This sunset panorama is the first of its kind for me… I’ve frequently found myself in situations where a panorama would be possible, but not exactly practical given the lack of context when shooting such an immense scene. This photo is the result of 3 separate HDR shots, comprised of 3 brackets each.
On the evening in question, I was actually down at the waterfront here in Queenstown shooting entirely different subjects… Upon leaving however, I noticed the interplay of light and color in the distant sky, in combination with the various cloud layers interacting with the landscape… I decided to fire off a few sets in an attempt to do it justice, convinced it wouldn’t be any good.
Upon working with the photo however, I was pleasantly surprised with the initial result! It’s always nice when the post processing workflow is more about subtle corrections than major recovery and pixel-pushing!
With that in mind, the final photo ended up being a whopping 8431 by 3414 pixels! On the scene, I was using my 24-70mm Sigma lens, at its maximum zoom — Equivalent to 112mm on my cropped sensor… Bear in mind those mountains, called The Remarkables, are a little under 12km away and over 10km long from end to end.
When it came time to make adjustments in Photoshop after the initial HDR merge with Photomatix, I ended up bending the scene a little to fill the frame and remove some minor obstructions in the lower-right corner. The reason I framed the mountain range like this and cut off the landscape is two-fold;
Firstly, the elements in the foreground were intrusive… Scruffy trees and buildings that didn’t fit with the scene.
Secondly, the entire point of this photo was to sell the mountains as the main subject, while treating the scale of them as a somewhat irrelevant detail… Leaving it up to the viewer to discover that once they have looked into the photo in detail.

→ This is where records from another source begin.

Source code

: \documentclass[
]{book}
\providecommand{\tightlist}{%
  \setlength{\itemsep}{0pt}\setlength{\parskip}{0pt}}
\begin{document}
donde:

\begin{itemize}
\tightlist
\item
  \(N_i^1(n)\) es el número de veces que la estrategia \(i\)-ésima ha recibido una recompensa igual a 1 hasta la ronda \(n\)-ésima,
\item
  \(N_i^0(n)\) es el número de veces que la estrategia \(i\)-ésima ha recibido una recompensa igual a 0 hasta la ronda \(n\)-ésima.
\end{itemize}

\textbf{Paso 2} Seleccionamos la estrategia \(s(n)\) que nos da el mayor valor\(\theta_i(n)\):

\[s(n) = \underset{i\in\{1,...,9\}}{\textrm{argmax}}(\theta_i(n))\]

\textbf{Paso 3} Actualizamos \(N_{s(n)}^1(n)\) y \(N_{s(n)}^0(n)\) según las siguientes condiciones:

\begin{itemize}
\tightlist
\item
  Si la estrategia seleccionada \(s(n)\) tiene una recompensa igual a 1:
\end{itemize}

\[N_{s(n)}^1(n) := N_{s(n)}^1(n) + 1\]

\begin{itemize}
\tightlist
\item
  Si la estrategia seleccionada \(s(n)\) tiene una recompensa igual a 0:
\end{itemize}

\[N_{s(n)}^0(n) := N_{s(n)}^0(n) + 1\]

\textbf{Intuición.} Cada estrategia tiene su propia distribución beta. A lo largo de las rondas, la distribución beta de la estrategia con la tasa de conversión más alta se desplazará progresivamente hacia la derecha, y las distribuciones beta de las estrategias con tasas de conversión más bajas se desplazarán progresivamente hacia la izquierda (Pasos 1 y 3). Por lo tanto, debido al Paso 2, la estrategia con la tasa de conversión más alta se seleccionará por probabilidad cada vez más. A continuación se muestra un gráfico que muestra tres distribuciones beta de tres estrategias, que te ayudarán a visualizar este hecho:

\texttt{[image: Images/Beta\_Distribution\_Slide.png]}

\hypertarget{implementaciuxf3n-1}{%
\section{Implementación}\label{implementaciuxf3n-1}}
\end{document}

People often don’t realize that all these photos are available at their original full resolution. That may change at some point if copyright infringement becomes an issue, but for now I’d encourage to take a look at this full size on Flickr to get a feel for how big and intricate these distant peaks are! To give you some idea, this is an 80% crop taken from the middle of the range. The peaks of this beast are jagged and pretty unforgiving… I’m not sure how people gather the courage to climb up or ski down them:
Another topic I’ll touch on quickly is that of detailed editing… I can appreciate those with a busy schedule can’t afford the 5 hours I sometimes spend on post processing. But I can, and a huge part of my workflow is making subtle adjustments at the native resolution or sometimes even further in up to 400%. Chromatic Aberrations, Noise… They have to go. I’m pretty ruthless when it comes to Photoshop, never really happy with a photo until it has gone through several iterations.
Another workflow process I use is making regular ‘snapshots’ of my edited photo, essentially keeping a backup of the shot prior to any major adjustments taking place. Take a look at this layers screenshot from Photoshop below:
Here you can see 5 ‘Combined’ layers — Each representing a solid editing point from start to finish. These give me benchmarks during the process, allowing me to go back and revise what I’ve done and pull elements back in if required. Along side these are other adjustment layers:
- Sharpening over the entire scene
- Noise Reduction on the sky
- Levels to correct the contrast in one area of the frame
- Hue and Saturation targeting blues in the same area
- Pro Contrast adjustment using Color Efex Pro
- Levels targeting the brightness of the clouds
- Tonal Contrast, to give it a little ‘pop’ again using Color Efex Pro
- Vibrance to give a little life to the color in the pink clouds
- And finally, a curves layer to brighten up the dark clouds in the upper left
Notice how in each of these layers I never mask anything in at 100% — With the exception of noise reductio and sharpening, those two require it in most cases. I do my best to be subtle and blend these elements together, while remaining faithful to the original scene. However its a fine balance, aiming to retain details and ambiance while placing emphasis on certain elements to create a stunning result.